▶ _TASK DESCRIPTION_
Leaving out every picture, copy the lines of the data exactly, from the first through the line containing "- Define State".

▶ _SUPPLIED RECORDS_
○ ○ ○ ○

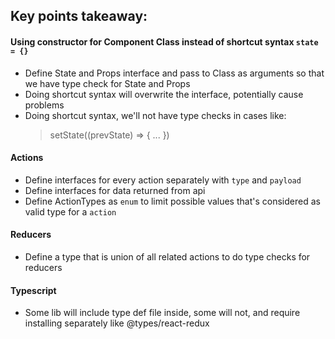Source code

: ## Key points takeaway:

#### Using constructor for Component Class instead of shortcut syntax `state = {}`

- Define State and Props interface and pass to Class as arguments so that we have type check for State and Props
- Doing shortcut syntax will overwrite the interface, potentially cause problems
- Doing shortcut syntax, we'll not have type checks in cases like:
  > setState((prevState) => { ... })

#### Actions

- Define interfaces for every action separately with `type` and `payload`
- Define interfaces for data returned from api
- Define ActionTypes as `enum` to limit possible values that's considered as valid type for a `action`

#### Reducers

- Define a type that is union of all related actions to do type checks for reducers

#### Typescript

- Some lib will include type def file inside, some will not, and require installing separately like @types/react-redux
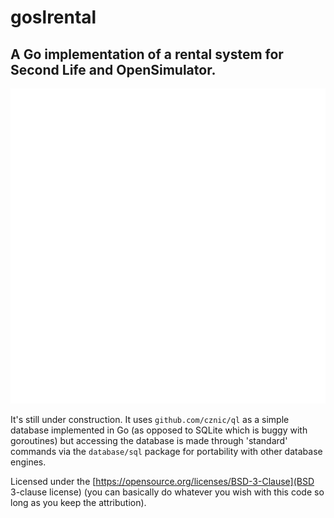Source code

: # goslrental
## A Go implementation of a rental system for Second Life and OpenSimulator.

![goslrental logo](mstile-310x310.png)

It's still under construction. It uses `github.com/cznic/ql` as a simple database implemented in Go (as opposed to SQLite which is buggy with goroutines) but accessing the database is made through 'standard' commands via the `database/sql` package for portability with other database engines.

Licensed under the [https://opensource.org/licenses/BSD-3-Clause](BSD 3-clause license) (you can basically do whatever you wish with this code so long as you keep the attribution).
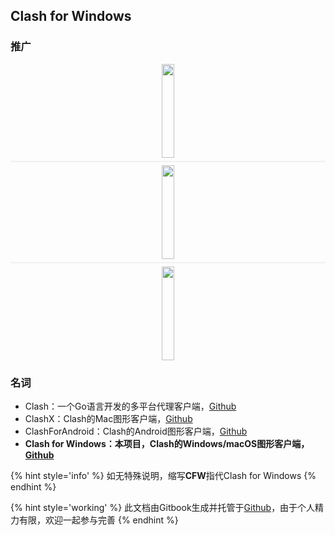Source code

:## Clash for Windows


### 推广

<!-- [![](https://api.crhnode.top/banner.png)]() -->
<div style="display: flex; width: 100%; flex-direction: column; align-items: center;">
    <a href="https://aaex.uk/cart.php?language=chinese" style="height: 150px">
        <img src="https://api.crhnode.top/banner.png" style="height: 100%; max-width: 690px;" />
    </a>
    <div style="height: 2px; width: 100%; background-color: #f1f1f1; margin: 5px 0;"></div> 
    <a href="https://sy168.site/auth/register?code=mhjF" style="height: 150px;">
        <img src="https://sy168.site/tupian/clash.jpg" style="height: 100%; max-width: 690px;" />
    </a>
    <div style="height: 2px; width: 100%; background-color: #f1f1f1; margin: 5px 0;"></div> 
    <a href="https://www.lemonproxy.link/auth/register?code=EnmQ" style="height: 150px;">
        <img src="https://www.lemonproxy.link/banner.png" style="height: 100%; max-width: 690px;" />
    </a>
    <!-- <div style="height: 2px; width: 100%; background-color: #f1f1f1; margin: 5px 0;"></div> 
    <a href="https://dns.nexthud.com/" style="height: 150px;">
        <img src="http://cfw.wan.sc.cn/cfw.png" style="height: 100%; width: 690px; max-width: 690px;" />
    </a> -->
</div>

### 名词
- Clash：一个Go语言开发的多平台代理客户端，[Github](https://github.com/Dreamacro/clash)
- ClashX：Clash的Mac图形客户端，[Github](https://github.com/yichengchen/clashX)
- ClashForAndroid：Clash的Android图形客户端，[Github](https://github.com/Kr328/ClashForAndroid)
- **Clash for Windows：本项目，Clash的Windows/macOS图形客户端，[Github](https://github.com/Fndroid/clash_for_windows_pkg)**

{% hint style='info' %}
如无特殊说明，缩写**CFW**指代Clash for Windows
{% endhint %}

{% hint style='working' %}
此文档由Gitbook生成并托管于[Github](https://github.com/Fndroid/clash-win-docs)，由于个人精力有限，欢迎一起参与完善
{% endhint %}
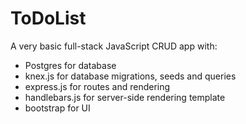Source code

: # ToDoList
A very basic full-stack JavaScript CRUD app with:

* Postgres for database
* knex.js for database migrations, seeds and queries
* express.js for routes and rendering
* handlebars.js for server-side rendering template
* bootstrap for UI

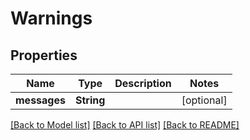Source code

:# Warnings

## Properties
Name | Type | Description | Notes
------------ | ------------- | ------------- | -------------
**messages** | **String** |  | [optional] 

[[Back to Model list]](../README.md#documentation-for-models) [[Back to API list]](../README.md#documentation-for-api-endpoints) [[Back to README]](../README.md)


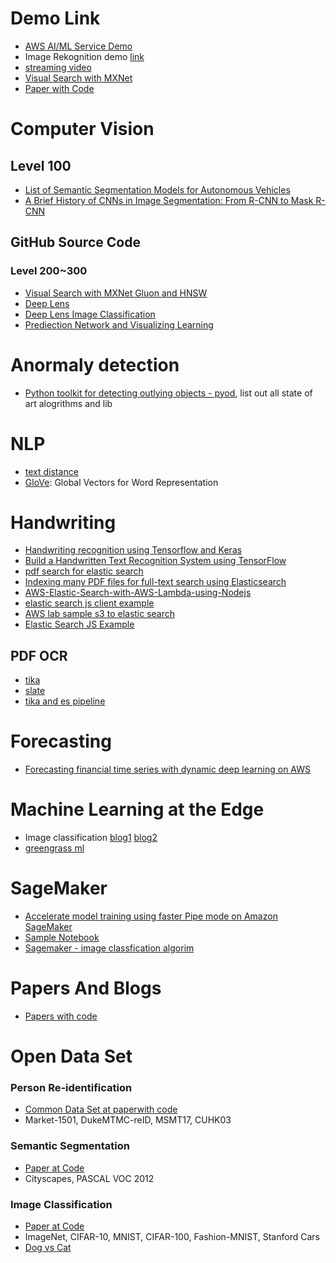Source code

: # Demo Link
* [AWS AI/ML Service Demo](http://s3.amazonaws.com/aiml-demo-site/index.html#demos)
* Image Rekognition demo [link](https://jsfiddle.net/pauluaws/95rhk4mL/)
* [streaming video](https://aws.amazon.com/blogs/machine-learning/building-automatic-analysis-of-body-language-to-gauge-attention-and-engagement-using-amazon-kinesis-video-streams-and-amazon-ai-services/)
* [Visual Search with MXNet](https://thomasdelteil.github.io/VisualSearch_MXNet/)
* [Paper with Code](https://paperswithcode.com/area/computer-vision)

# Computer Vision
## Level 100
* [List of Semantic Segmentation Models for Autonomous Vehicles](https://blog.playment.io/semantic-segmentation-models-autonomous-vehicles/)
* [A Brief History of CNNs in Image Segmentation: From R-CNN to Mask R-CNN](https://blog.athelas.com/a-brief-history-of-cnns-in-image-segmentation-from-r-cnn-to-mask-r-cnn-34ea83205de4)

## GitHub Source Code
### Level 200~300
* [Visual Search with MXNet Gluon and HNSW](https://github.com/ThomasDelteil/VisualSearch_MXNet)
* [Deep Lens](https://github.com/darwaishx/deep-learning-with-deeplens-reinvent-2018)
* [Deep Lens Image Classification](https://github.com/mahendrabairagi/reInventWorkshop1)
* [Prediection Network and Visualizing Learning](https://github.com/miroenev/teach_DL)

# Anormaly detection
* [Python toolkit for detecting outlying objects - pyod](https://pyod.readthedocs.io/en/latest/), list out all state of art alogrithms and lib

# NLP
* [text distance](https://pypi.org/project/textdistance/)
* [GloVe](https://nlp.stanford.edu/projects/glove/
): Global Vectors for Word Representation

# Handwriting
* [Handwriting recognition using Tensorflow and Keras](https://towardsdatascience.com/handwriting-recognition-using-tensorflow-and-keras-819b36148fe5)
* [Build a Handwritten Text Recognition System using TensorFlow](https://towardsdatascience.com/build-a-handwritten-text-recognition-system-using-tensorflow-2326a3487cd5)
* [pdf search for elastic search](https://stackoverflow.com/questions/43706192/lambda-s3-getobject-stream-to-es-ingest-pipeline)
* [Indexing many PDF files for full-text search using Elasticsearch](https://www.youtube.com/watch?v=vziwQjHk1Bk)
* [AWS-Elastic-Search-with-AWS-Lambda-using-Nodejs](https://www.oodlestechnologies.com/blogs/Integrate-AWS-Elastic-Search-with-AWS-Lambda-using-Nodejs/)
* [elastic search js client example](https://gist.github.com/parthdesai93/1bd3a25ad4cf788d49ce4a00a1bb3268)
* [AWS lab sample s3 to elastic search](https://github.com/aws-samples/amazon-elasticsearch-lambda-samples)
* [Elastic Search JS Example](https://gist.github.com/StephanHoyer/b9cd6cbc4cc93cee8ea6)

## PDF OCR
* [tika](http://tika.apache.org/)
* [slate](https://micropyramid.com/blog/extract-data-from-pdf-and-all-microsoft-office-files-in-python/)
* [tika and es pipeline](https://forums.aws.amazon.com/thread.jspa?threadID=248836)

# Forecasting
* [Forecasting financial time series with dynamic deep learning on AWS](https://aws.amazon.com/blogs/machine-learning/forecasting-time-series-with-dynamic-deep-learning-on-aws/)

# Machine Learning at the Edge
* Image classification [blog1](https://aws.amazon.com/blogs/iot/machine-learning-at-the-edge-using-and-retraining-image-classification-models-with-aws-iot-greengrass-part-1/) [blog2](https://aws.amazon.com/blogs/iot/machine-learning-at-the-edge-using-and-retraining-image-classification-models-with-aws-iot-greengrass-part-2/?nc1=b_rp)
* [greengrass ml](https://docs.aws.amazon.com/greengrass/latest/developerguide/ml-console.html)

# SageMaker

* [Accelerate model training using faster Pipe mode on Amazon SageMaker](https://aws.amazon.com/blogs/machine-learning/accelerate-model-training-using-faster-pipe-mode-on-amazon-sagemaker/)
* [Sample Notebook](https://github.com/awslabs/amazon-sagemaker-examples/blob/master/advanced_functionality/pipe_bring_your_own/train.py)
* [Sagemaker - image classfication algorim](https://docs.aws.amazon.com/sagemaker/latest/dg/image-classification.html)

# Papers And Blogs
* [Papers with code](https://paperswithcode.com/)

# Open Data Set
### Person Re-identification
* [Common Data Set at paperwith code](https://paperswithcode.com/task/person-re-identification)
* Market-1501, DukeMTMC-reID, MSMT17, CUHK03

### Semantic Segmentation
* [Paper at Code](https://paperswithcode.com/task/semantic-segmentation)
* 	Cityscapes, PASCAL VOC 2012

### Image Classification
* [Paper at Code](https://paperswithcode.com/task/image-classification)
* ImageNet, CIFAR-10, MNIST, CIFAR-100, Fashion-MNIST, Stanford Cars
* [Dog vs Cat](https://www.kaggle.com/c/dogs-vs-cats)




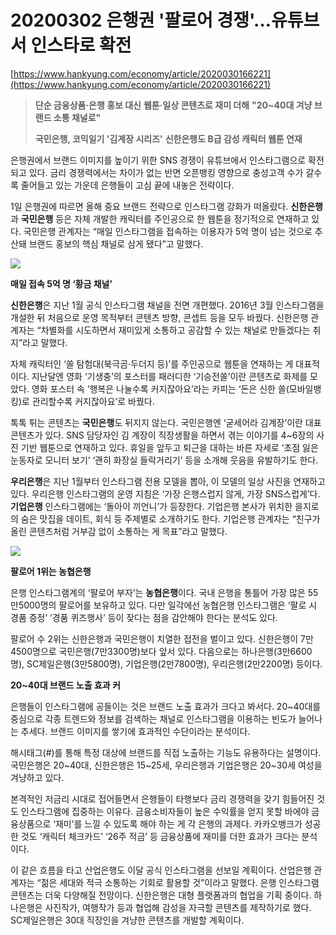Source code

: # 20200302 은행권 '팔로어 경쟁'…유튜브서 인스타로 확전

[https://www.hankyung.com/economy/article/2020030166221](https://www.hankyung.com/economy/article/2020030166221)



> **단순 금융상품·은행 홍보 대신**
> **웹툰·일상 콘텐츠로 재미 더해**
> **"20~40대 겨냥 브랜드 소통 채널로"**
>
> **국민은행, 코믹일기 '김계장 시리즈'**
> **신한은행도 B급 감성 캐릭터 웹툰 연재**



은행권에서 브랜드 이미지를 높이기 위한 SNS 경쟁이 유튜브에서 인스타그램으로 확전되고 있다. 금리 경쟁력에서는 차이가 없는 반면 오픈뱅킹 영향으로 충성고객 수가 갈수록 줄어들고 있는 가운데 은행들이 고심 끝에 내놓은 전략이다.

1일 은행권에 따르면 올해 중요 브랜드 전략으로 인스타그램 강화가 떠올랐다. **신한은행**과 **국민은행** 등은 자체 개발한 캐릭터를 주인공으로 한 웹툰을 정기적으로 연재하고 있다. 국민은행 관계자는 “매일 인스타그램을 접속하는 이용자가 5억 명이 넘는 것으로 추산돼 브랜드 홍보의 핵심 채널로 삼게 됐다”고 말했다.



![](https://img.hankyung.com/photo/202003/AA.21913498.1.jpg)



**매일 접속 5억 명 ‘황금 채널’**

**신한은행**은 지난 1월 공식 인스타그램 채널을 전면 개편했다. 2016년 3월 인스타그램을 개설한 뒤 처음으로 운영 목적부터 콘텐츠 방향, 콘셉트 등을 모두 바꿨다. 신한은행 관계자는 “차별화를 시도하면서 재미있게 소통하고 공감할 수 있는 채널로 만들겠다는 취지”라고 말했다.

자체 캐릭터인 ‘쏠 탐험대(북극곰·두더지 등)’를 주인공으로 웹툰을 연재하는 게 대표적이다. 지난달엔 영화 ‘기생충’의 포스터를 패러디한 ‘기승전쏠’이란 콘텐츠로 화제를 모았다. 영화 포스터 속 ‘행복은 나눌수록 커지잖아요’라는 카피는 ‘돈은 신한 쏠(모바일뱅킹)로 관리할수록 커지잖아요’로 바꿨다.

톡톡 튀는 콘텐츠는 **국민은행**도 뒤지지 않는다. 국민은행엔 ‘굳세어라 김계장’이란 대표 콘텐츠가 있다. SNS 담당자인 김 계장이 직장생활을 하면서 겪는 이야기를 4~6장의 사진 기반 웹툰으로 연재하고 있다. 휴일을 앞두고 퇴근을 대하는 바른 자세로 ‘초점 잃은 눈동자로 모니터 보기’ ‘괜히 화장실 들락거리기’ 등을 소개해 웃음을 유발하기도 한다.

**우리은행**은 지난 1월부터 인스타그램 전용 모델을 뽑아, 이 모델의 일상 사진을 연재하고 있다. 우리은행 인스타그램의 운영 지침은 ‘가장 은행스럽지 않게, 가장 SNS스럽게’다. **기업은행** 인스타그램에는 ‘돌아이 끼언니’가 등장한다. 기업은행 본사가 위치한 을지로의 숨은 맛집을 데이트, 회식 등 주제별로 소개하기도 한다. 기업은행 관계자는 “친구가 올린 콘텐츠처럼 거부감 없이 소통하는 게 목표”라고 말했다.



![](https://img.hankyung.com/photo/202003/AA.21914545.1.jpg)



**팔로어 1위는 농협은행**



은행 인스타그램계의 ‘팔로어 부자’는 **농협은행**이다. 국내 은행을 통틀어 가장 많은 55만5000명의 팔로어를 보유하고 있다. 다만 일각에선 농협은행 인스타그램은 ‘팔로 시 경품 증정’ ‘경품 퀴즈행사’ 등이 잦다는 점을 감안해야 한다는 분석도 있다.

팔로어 수 2위는 신한은행과 국민은행이 치열한 접전을 벌이고 있다. 신한은행이 7만4500명으로 국민은행(7만3300명)보다 앞서 있다. 다음으로는 하나은행(3만6600명), SC제일은행(3만5800명), 기업은행(2만7800명), 우리은행(2만2200명) 등이다.



**20~40대 브랜드 노출 효과 커**



은행들이 인스타그램에 공들이는 것은 브랜드 노출 효과가 크다고 봐서다. 20~40대를 중심으로 각종 트렌드와 정보를 검색하는 채널로 인스타그램을 이용하는 빈도가 늘어나는 추세다. 브랜드 이미지를 쌓기에 효과적인 수단이라는 분석이다.

해시태그(#)를 통해 특정 대상에 브랜드를 직접 노출하는 기능도 유용하다는 설명이다. 국민은행은 20~40대, 신한은행은 15~25세, 우리은행과 기업은행은 20~30세 여성을 겨냥하고 있다.

본격적인 저금리 시대로 접어들면서 은행들이 타행보다 금리 경쟁력을 갖기 힘들어진 것도 인스타그램에 집중하는 이유다. 금융소비자들이 높은 수익률을 얻지 못할 바에야 금융상품으로 ‘재미’를 느낄 수 있도록 해야 하는 게 각 은행의 과제다. 카카오뱅크가 성공한 것도 ‘캐릭터 체크카드’ ‘26주 적금’ 등 금융상품에 재미를 더한 효과가 크다는 분석이다.

이 같은 흐름을 타고 산업은행도 이달 공식 인스타그램을 선보일 계획이다. 산업은행 관계자는 “젊은 세대와 적극 소통하는 기회로 활용할 것”이라고 말했다. 은행 인스타그램 콘텐츠는 더욱 다양해질 전망이다. 신한은행은 대형 플랫폼과의 협업을 기획 중이다. 하나은행은 사진작가, 여행작가 등과 협업해 감성을 자극할 콘텐츠를 제작하기로 했다. SC제일은행은 30대 직장인을 겨냥한 콘텐츠를 개발할 계획이다.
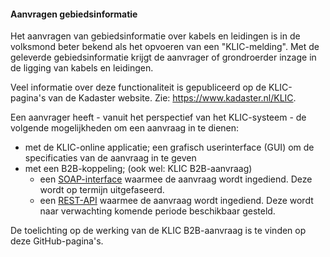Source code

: ﻿#### Aanvragen gebiedsinformatie

Het aanvragen van gebiedsinformatie over kabels en leidingen is in de volksmond beter bekend als het opvoeren van een "KLIC-melding".
Met de geleverde gebiedsinformatie krijgt de aanvrager of grondroerder inzage in de ligging van kabels en leidingen.

Veel informatie over deze functionaliteit is gepubliceerd op de KLIC-pagina's van de Kadaster website. Zie: https://www.kadaster.nl/KLIC.

Een aanvrager heeft - vanuit het perspectief van het KLIC-systeem - de volgende mogelijkheden om een aanvraag in te dienen:
- met de KLIC-online applicatie; een grafisch userinterface (GUI) om de specificaties van de aanvraag in te geven
- met een B2B-koppeling; (ook wel: KLIC B2B-aanvraag)
  - een [SOAP-interface](B2B%20SOAP%20(deprecated)/) waarmee de aanvraag wordt ingediend. Deze wordt op termijn uitgefaseerd.
  - een [REST-API](B2B%20REST%20API/) waarmee de aanvraag wordt ingediend. Deze wordt naar verwachting komende periode beschikbaar gesteld.



De toelichting op de werking van de KLIC B2B-aanvraag is te vinden op deze GitHub-pagina's. 


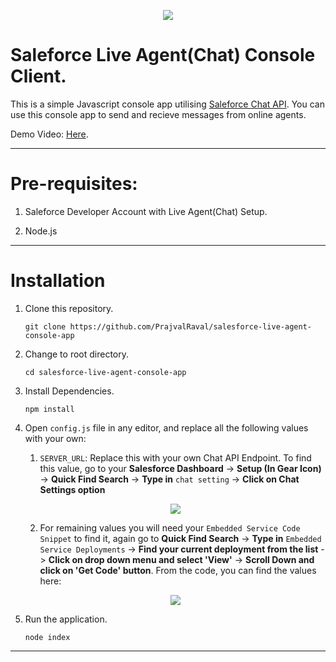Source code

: <p align="center">
    <img src="https://user-images.githubusercontent.com/41849970/83685479-5e47cd80-a606-11ea-9b96-6118ec777fc4.png">
</p>

# Saleforce Live Agent(Chat) Console Client.

This is a simple Javascript console app utilising [Saleforce Chat API](https://developer.salesforce.com/docs/atlas.en-us.live_agent_rest.meta/live_agent_rest/live_agent_rest_understanding_resources.htm). You can use this console app to send and recieve messages from online agents.

Demo Video: [Here](https://drive.google.com/file/d/1Nc6n5J1OTpc8c87sLoYpIp3K7qiulMbs/view?usp=sharing).

---

# Pre-requisites:

1. Saleforce Developer Account with Live Agent(Chat) Setup.

2. Node.js

---

# Installation

1. Clone this repository.

    `git clone https://github.com/PrajvalRaval/salesforce-live-agent-console-app`

1. Change to root directory.

    `cd salesforce-live-agent-console-app`
    
1. Install Dependencies.

    `npm install`
    
1. Open `config.js` file in any editor, and replace all the following values with your own:

    1. `SERVER_URL`: Replace this with your own Chat API Endpoint. To find this value, go to your **Salesforce Dashboard** -> **Setup (In Gear Icon)** -> **Quick Find Search** -> **Type in** `chat setting` -> **Click on Chat Settings option**
    
    <p align="center">
    <img src="https://user-images.githubusercontent.com/41849970/83684587-eaf18c00-a604-11ea-85a6-ae818fbeb3bf.png">
    </p>
    

    2. For remaining values you will need your `Embedded Service Code Snippet` to find it, again go to **Quick Find Search** -> **Type in** `Embedded Service Deployments` -> **Find your current deployment from the list** -> **Click on drop down menu and select 'View'** -> **Scroll Down and click on 'Get Code' button**. From the code, you can find the values here:
    
    <p align="center">
    <img src="https://user-images.githubusercontent.com/41849970/83683865-ad403380-a603-11ea-8e39-3b0ee9b35a58.png">
    </p>
    
1. Run the application.

    `node index`
    
 ---
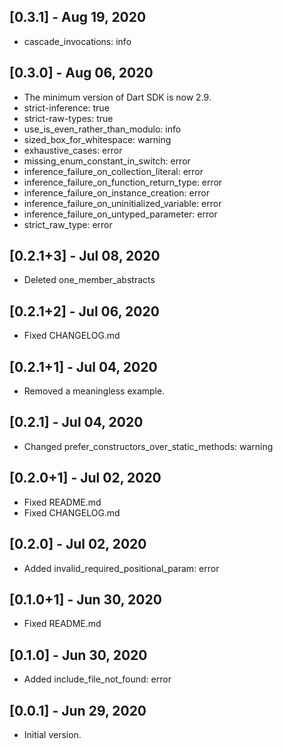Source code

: ## [0.3.1] - Aug 19, 2020

* cascade_invocations: info

## [0.3.0] - Aug 06, 2020

* The minimum version of Dart SDK is now 2.9.
* strict-inference: true
* strict-raw-types: true
* use_is_even_rather_than_modulo: info
* sized_box_for_whitespace: warning
* exhaustive_cases: error
* missing_enum_constant_in_switch: error
* inference_failure_on_collection_literal: error
* inference_failure_on_function_return_type: error
* inference_failure_on_instance_creation: error
* inference_failure_on_uninitialized_variable: error
* inference_failure_on_untyped_parameter: error
* strict_raw_type: error

## [0.2.1+3] - Jul 08, 2020

* Deleted one_member_abstracts

## [0.2.1+2] - Jul 06, 2020

* Fixed CHANGELOG.md

## [0.2.1+1] - Jul 04, 2020

* Removed a meaningless example.

## [0.2.1] - Jul 04, 2020

* Changed prefer_constructors_over_static_methods: warning

## [0.2.0+1] - Jul 02, 2020

* Fixed README.md
* Fixed CHANGELOG.md

## [0.2.0] - Jul 02, 2020

* Added invalid_required_positional_param: error

## [0.1.0+1] - Jun 30, 2020

* Fixed README.md

## [0.1.0] - Jun 30, 2020

* Added include_file_not_found: error

## [0.0.1] - Jun 29, 2020

* Initial version.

○ ○ ○ ○

▶ _ANSWER BOX_
Source code

: ## Key points takeaway:

#### Using constructor for Component Class instead of shortcut syntax `state = {}`

- Define State and Props interface and pass to Class as arguments so that we have type check for State and Props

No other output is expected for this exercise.